Inside the Actors' Studio is hosted by this guy:

James Lipton does, in fact, always end his celebrity interviews with a series of questions that were apparently originally conceived of by Eharmony Proust, and used "to magnificent effect for 26 years" by Bernard Pivot.

When you watch a ton of people answer this same set of questions, it is only a matter of time - and in my case, probably a surprisingly immense amount of time - before you start drafting your own answers. Seriously, I watched about 6 celebrities in a row say they would like to be a composer/singer/musician before I thought "LAME! I would do better!"

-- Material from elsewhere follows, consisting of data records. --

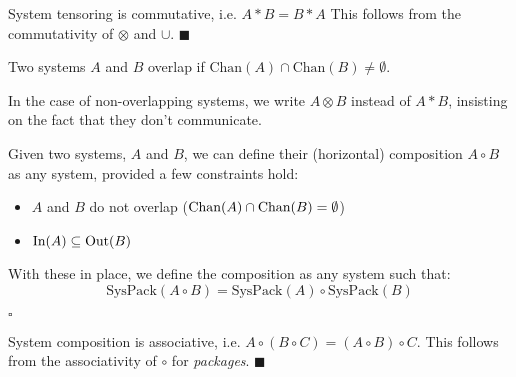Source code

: \begin{lemma}
System tensoring is commutative, i.e. $A * B = B * A$
 This follows from the commutativity of $\otimes$ and $\cup$.
$\blacksquare$
\end{lemma}

\begin{definition}
Two systems $A$ and $B$ overlap if $\text{Chan}(A) \cap \text{Chan}(B) \neq \emptyset$.

In the case of non-overlapping systems, we write $A \otimes B$ instead of $A * B$,
insisting on the fact that they don't communicate.
\end{definition}

\begin{definition}
Given two systems, $A$ and $B$, we can define their (horizontal) composition
$A \circ B$ as any system, provided a few constraints hold:
\begin{itemize}
\item $A$ and $B$ do not overlap ($\text{Chan}(A) \cap \text{Chan}(B) = \emptyset$)
\item $\text{In}(A) \subseteq \text{Out}(B)$
\end{itemize}

With these in place, we define the composition as any system such that:
$$
\text{SysPack}(A \circ B) =
\text{SysPack}(A) \circ \text{SysPack}(B)
$$

$\square$
\end{definition}

\begin{lemma}
System composition is associative, i.e. $A \circ (B \circ C) = (A \circ B) \circ C$.
 This follows from the associativity of $\circ$ for \emph{packages}. $\blacksquare$
\end{lemma}

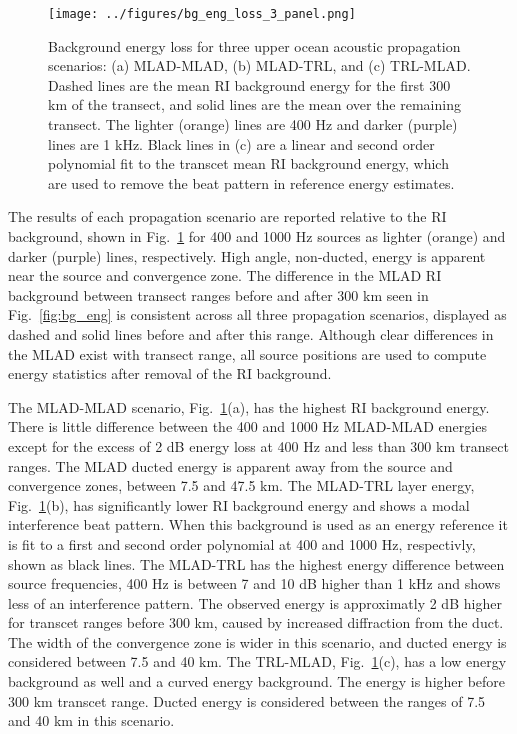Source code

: \documentclass[preprint,NumberedRefs]{JASA}
\begin{document}
\begin{figure}
\texttt{[image: ../figures/bg\_eng\_loss\_3\_panel.png]}
        \caption{Background energy loss for three upper ocean acoustic propagation scenarios: (a) MLAD-MLAD, (b) MLAD-TRL, and (c) TRL-MLAD. Dashed lines are the mean RI background energy for the first 300 km of the transect, and solid lines are the mean over the remaining transect. The lighter (orange) lines are 400 Hz and darker (purple) lines are 1 kHz. Black lines in (c) are a linear and second order polynomial fit to the transcet mean RI background energy, which are used to remove the beat pattern in reference energy estimates.}
    \label{fig:eng_bg_3}
\end{figure}

The results of each propagation scenario are reported relative to the RI background, shown in Fig.~\ref{fig:eng_bg_3} for 400 and 1000 Hz sources as lighter (orange) and darker (purple) lines, respectively. High angle, non-ducted, energy is apparent near the source and convergence zone. The difference in the MLAD RI background between transect ranges before and after 300 km seen in Fig.~\ref{fig:bg_eng} is consistent across all three propagation scenarios, displayed as dashed and solid lines before and after this range. Although clear differences in the MLAD exist with transect range, all source positions are used to compute energy statistics after removal of the RI background.

The MLAD-MLAD scenario, Fig.~\ref{fig:eng_bg_3}(a), has the highest RI background energy. There is little difference between the 400 and 1000 Hz MLAD-MLAD energies except for the excess of 2 dB energy loss at 400 Hz and less than 300 km transect ranges. The MLAD ducted energy is apparent away from the source and convergence zones, between 7.5 and 47.5 km. The MLAD-TRL layer energy, Fig.~\ref{fig:eng_bg_3}(b), has significantly lower RI background energy and shows a modal interference beat pattern. When this background is used as an energy reference it is fit to a first and second order polynomial at 400 and 1000 Hz, respectivly, shown as black lines. The MLAD-TRL has the highest energy difference between source frequencies, 400 Hz is between 7 and 10 dB higher than 1 kHz and shows less of an interference pattern. The observed energy is approximatly 2 dB higher for transcet ranges before 300 km, caused by increased diffraction from the duct. The width of the convergence zone is wider in this scenario, and ducted energy is considered between 7.5 and 40 km. The TRL-MLAD, Fig.~\ref{fig:eng_bg_3}(c), has a low energy background as well and a curved energy background. The energy is higher before 300 km transcet range. Ducted energy is considered between the ranges of 7.5 and 40 km in this scenario.
\end{document}
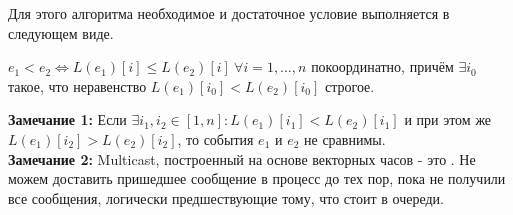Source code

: Для этого алгоритма необходимое и достаточное условие выполняется в следующем виде.
\begin{theorem}
$e_1 < e_2 \Leftrightarrow L(e_1)[i] \leq L(e_2)[i]\ \forall i = 1,\ldots, n$ покоординатно, причём $\exists i_0$ такое, что неравенство $ L(e_1)[i_0] < L(e_2)[i_0]$ строгое.
\end{theorem}
\textbf{Замечание 1:} 
Если $\exists i_1, i_2 \in [1,n]: L(e_1)[i_1]< L(e_2)[i_1]$ и при этом же $L(e_1)[i_2] >  L(e_2)[i_2] $, то события $e_1$ и $e_2$ не сравнимы.
\\ 
\textbf{Замечание 2:} Multicast, построенный на основе векторных часов - это . Не можем доставить пришедшее сообщение в процесс до тех пор, пока не получили все сообщения, логически предшествующие тому, что стоит в  очереди.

Not to rag on them too badly though - here are some of my favourite answers I stumbled across

What is your favourite word? "Delicatessen" "Jack MacFarlan"/Sean Hayes (answering as Jack) or "verdurous," Daniel Radcliffe (I know, right?)
What is your least favourite word? "Spelunkers," Robert Downy Jr or "Flabbergasted," Ralph Fiennes 

What turns you on? "Everything" Al Pacino or "Watching my dogs play," Kevin Spacey
What turns you off? "The dentist drill," Hugh Jackman, "Not breathing," Johnny Depp or "Financial advice," Hugh Laurie
What sound or noise to you love? "The sound of a can of tennis balls being opened," Jason Bateman, "The sound of the accoustic guitar being played badly," Hugh Laurie
What sound or noise do you hate? "When your nose whistles," Michael J Fox, "That noise when you've got a pencil and you're writing with a pencil and the end breaks off but you still find yourself dragging the pencil across the paper for a little bit..." Daniel Radcliffe
What is your favourite curse word? "This is unprecendented; it's 7 syllabals. It's 'sonofacuntlovingwhore,'" Robert Downey Jr, "fucking fuck and all it's fucking cognates," Hugh Laurie, "fuck. Or. Rat bastard," Spacey "You...dentist!" Sean Penn
What profession other than your own would you like to attempt? "I would like to be an astronaut," Salma Hayek,  "a neurologist or a theoretical physicist" Robin Williams
What profession would you not like to participate in? "a job in the French court, apparently it's a good job, but wiping the king's ass," thank you, Matt Damon
If heaven exists, what would you like to hear God say when you arrive at the Pearly Gates? "You know I've got a son I'd like to set you up with," Eric McCormack answering as "Will Truman," or "Aw, you make me smile," Salma Hayek (because she does, she just DOES). Oh, and because it is ridiculous, "Your brother's over there, and the girls are over there" Mickey Rourke.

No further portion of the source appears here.